Supplied information:
+---+

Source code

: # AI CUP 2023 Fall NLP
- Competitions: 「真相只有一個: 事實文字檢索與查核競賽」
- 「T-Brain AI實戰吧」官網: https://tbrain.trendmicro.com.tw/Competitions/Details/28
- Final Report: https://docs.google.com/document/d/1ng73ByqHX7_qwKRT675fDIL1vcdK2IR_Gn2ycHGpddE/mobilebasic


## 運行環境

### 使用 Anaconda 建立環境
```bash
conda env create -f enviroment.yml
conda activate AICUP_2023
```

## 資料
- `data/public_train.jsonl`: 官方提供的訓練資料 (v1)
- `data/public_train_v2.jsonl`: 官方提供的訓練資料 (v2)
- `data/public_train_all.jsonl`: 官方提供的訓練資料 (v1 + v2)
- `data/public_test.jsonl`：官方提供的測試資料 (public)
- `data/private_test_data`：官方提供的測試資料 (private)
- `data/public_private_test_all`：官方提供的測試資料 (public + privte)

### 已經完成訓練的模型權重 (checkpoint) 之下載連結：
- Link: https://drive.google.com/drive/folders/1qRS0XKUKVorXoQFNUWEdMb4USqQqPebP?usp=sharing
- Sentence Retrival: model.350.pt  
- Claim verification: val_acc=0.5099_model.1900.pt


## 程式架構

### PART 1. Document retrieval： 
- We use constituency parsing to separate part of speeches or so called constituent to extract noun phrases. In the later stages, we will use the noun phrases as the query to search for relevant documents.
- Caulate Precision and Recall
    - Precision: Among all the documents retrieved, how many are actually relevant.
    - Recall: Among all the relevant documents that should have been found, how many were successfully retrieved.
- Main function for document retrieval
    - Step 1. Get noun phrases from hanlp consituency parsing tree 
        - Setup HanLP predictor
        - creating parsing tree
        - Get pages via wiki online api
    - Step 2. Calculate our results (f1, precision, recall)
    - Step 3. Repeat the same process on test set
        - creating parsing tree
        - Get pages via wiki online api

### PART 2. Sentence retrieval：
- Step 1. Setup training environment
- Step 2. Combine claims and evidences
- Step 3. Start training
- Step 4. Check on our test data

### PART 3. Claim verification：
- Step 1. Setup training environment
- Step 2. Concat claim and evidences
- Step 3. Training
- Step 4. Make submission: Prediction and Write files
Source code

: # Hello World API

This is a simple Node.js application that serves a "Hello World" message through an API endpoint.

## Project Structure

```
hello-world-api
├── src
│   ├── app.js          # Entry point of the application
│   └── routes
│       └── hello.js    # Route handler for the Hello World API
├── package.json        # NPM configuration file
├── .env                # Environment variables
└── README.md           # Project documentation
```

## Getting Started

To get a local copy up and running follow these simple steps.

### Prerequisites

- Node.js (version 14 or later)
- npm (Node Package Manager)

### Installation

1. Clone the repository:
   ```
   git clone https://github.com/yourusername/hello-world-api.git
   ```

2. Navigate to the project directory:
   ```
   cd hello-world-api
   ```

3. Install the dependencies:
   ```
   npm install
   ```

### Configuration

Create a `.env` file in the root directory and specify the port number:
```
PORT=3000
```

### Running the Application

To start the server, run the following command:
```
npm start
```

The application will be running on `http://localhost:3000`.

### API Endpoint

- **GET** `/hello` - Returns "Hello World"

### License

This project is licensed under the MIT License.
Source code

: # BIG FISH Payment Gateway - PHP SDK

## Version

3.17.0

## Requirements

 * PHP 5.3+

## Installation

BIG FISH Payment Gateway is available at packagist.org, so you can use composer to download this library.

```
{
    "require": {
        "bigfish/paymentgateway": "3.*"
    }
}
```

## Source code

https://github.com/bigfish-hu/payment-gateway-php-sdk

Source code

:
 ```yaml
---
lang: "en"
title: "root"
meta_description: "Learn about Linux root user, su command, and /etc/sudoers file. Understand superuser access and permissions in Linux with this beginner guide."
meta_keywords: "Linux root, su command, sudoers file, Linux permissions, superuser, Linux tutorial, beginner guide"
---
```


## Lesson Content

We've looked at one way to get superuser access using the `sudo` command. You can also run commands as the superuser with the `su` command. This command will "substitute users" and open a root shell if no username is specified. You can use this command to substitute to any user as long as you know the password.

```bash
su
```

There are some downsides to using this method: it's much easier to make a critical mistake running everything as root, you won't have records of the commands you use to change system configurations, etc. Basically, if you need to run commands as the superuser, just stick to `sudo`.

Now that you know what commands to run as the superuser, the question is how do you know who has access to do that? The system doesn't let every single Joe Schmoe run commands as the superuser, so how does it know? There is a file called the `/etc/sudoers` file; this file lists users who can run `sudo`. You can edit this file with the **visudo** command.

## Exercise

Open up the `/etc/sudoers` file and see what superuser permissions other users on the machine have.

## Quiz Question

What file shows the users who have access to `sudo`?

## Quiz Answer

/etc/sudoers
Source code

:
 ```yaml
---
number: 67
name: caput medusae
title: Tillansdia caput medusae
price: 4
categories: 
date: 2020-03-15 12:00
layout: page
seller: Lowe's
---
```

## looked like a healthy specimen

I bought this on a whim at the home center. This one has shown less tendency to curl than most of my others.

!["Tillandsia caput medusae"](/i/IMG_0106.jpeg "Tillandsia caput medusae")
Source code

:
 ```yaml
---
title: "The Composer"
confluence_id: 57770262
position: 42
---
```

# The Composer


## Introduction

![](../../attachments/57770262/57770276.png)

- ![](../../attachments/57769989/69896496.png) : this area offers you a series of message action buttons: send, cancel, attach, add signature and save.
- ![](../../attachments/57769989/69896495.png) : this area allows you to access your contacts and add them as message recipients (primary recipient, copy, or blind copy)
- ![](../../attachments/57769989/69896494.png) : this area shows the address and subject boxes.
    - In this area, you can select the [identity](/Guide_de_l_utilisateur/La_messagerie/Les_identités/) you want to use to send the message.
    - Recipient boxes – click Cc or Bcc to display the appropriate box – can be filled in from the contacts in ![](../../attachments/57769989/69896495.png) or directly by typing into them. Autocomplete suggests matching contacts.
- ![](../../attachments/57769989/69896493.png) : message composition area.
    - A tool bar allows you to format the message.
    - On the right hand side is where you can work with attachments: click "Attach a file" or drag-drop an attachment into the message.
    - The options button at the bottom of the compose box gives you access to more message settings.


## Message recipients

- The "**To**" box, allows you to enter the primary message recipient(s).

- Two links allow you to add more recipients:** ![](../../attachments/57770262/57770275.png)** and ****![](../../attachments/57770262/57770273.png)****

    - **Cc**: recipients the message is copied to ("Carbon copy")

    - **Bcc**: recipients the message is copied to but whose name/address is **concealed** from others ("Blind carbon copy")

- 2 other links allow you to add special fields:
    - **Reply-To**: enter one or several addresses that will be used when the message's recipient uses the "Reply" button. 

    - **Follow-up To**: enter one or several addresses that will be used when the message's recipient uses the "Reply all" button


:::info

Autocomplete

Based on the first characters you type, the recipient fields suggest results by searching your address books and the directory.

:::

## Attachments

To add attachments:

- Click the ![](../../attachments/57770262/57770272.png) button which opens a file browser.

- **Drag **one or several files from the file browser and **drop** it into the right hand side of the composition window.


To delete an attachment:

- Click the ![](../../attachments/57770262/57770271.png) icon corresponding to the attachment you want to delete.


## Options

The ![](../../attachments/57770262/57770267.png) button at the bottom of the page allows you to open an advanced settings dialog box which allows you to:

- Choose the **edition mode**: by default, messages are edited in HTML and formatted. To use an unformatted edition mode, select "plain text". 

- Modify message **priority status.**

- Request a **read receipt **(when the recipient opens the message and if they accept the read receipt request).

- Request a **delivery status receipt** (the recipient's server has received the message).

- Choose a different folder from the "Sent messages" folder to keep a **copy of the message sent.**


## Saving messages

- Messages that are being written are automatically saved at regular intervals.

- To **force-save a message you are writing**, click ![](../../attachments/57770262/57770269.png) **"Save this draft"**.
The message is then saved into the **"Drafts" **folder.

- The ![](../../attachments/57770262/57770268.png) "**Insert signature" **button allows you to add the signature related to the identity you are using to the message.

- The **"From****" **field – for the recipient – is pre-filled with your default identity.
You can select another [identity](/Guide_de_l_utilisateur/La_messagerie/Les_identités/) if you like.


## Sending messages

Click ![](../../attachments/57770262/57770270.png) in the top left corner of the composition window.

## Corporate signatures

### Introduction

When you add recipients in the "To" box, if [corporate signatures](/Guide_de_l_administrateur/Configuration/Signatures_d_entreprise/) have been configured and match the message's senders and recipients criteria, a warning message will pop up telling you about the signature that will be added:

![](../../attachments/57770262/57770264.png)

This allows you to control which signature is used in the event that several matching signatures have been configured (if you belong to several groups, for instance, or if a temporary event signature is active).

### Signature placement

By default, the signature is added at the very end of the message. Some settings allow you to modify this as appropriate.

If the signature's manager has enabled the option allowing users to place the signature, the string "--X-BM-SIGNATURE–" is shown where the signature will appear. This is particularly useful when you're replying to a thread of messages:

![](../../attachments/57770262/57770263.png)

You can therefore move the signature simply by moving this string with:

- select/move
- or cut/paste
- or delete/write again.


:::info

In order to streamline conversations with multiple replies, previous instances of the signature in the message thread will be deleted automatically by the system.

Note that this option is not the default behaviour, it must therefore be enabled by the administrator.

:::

+---+

Exercise description:
From the listing above, return each line with the word "recipients".

Written answer:
- ![](../../attachments/57769989/69896495.png) : this area allows you to access your contacts and add them as message recipients (primary recipient, copy, or blind copy)
## Message recipients
- Two links allow you to add more recipients:** ![](../../attachments/57770262/57770275.png)** and ****![](../../attachments/57770262/57770273.png)****
    - **Cc**: recipients the message is copied to ("Carbon copy")
    - **Bcc**: recipients the message is copied to but whose name/address is **concealed** from others ("Blind carbon copy")
When you add recipients in the "To" box, if [corporate signatures](/Guide_de_l_administrateur/Configuration/Signatures_d_entreprise/) have been configured and match the message's senders and recipients criteria, a warning message will pop up telling you about the signature that will be added:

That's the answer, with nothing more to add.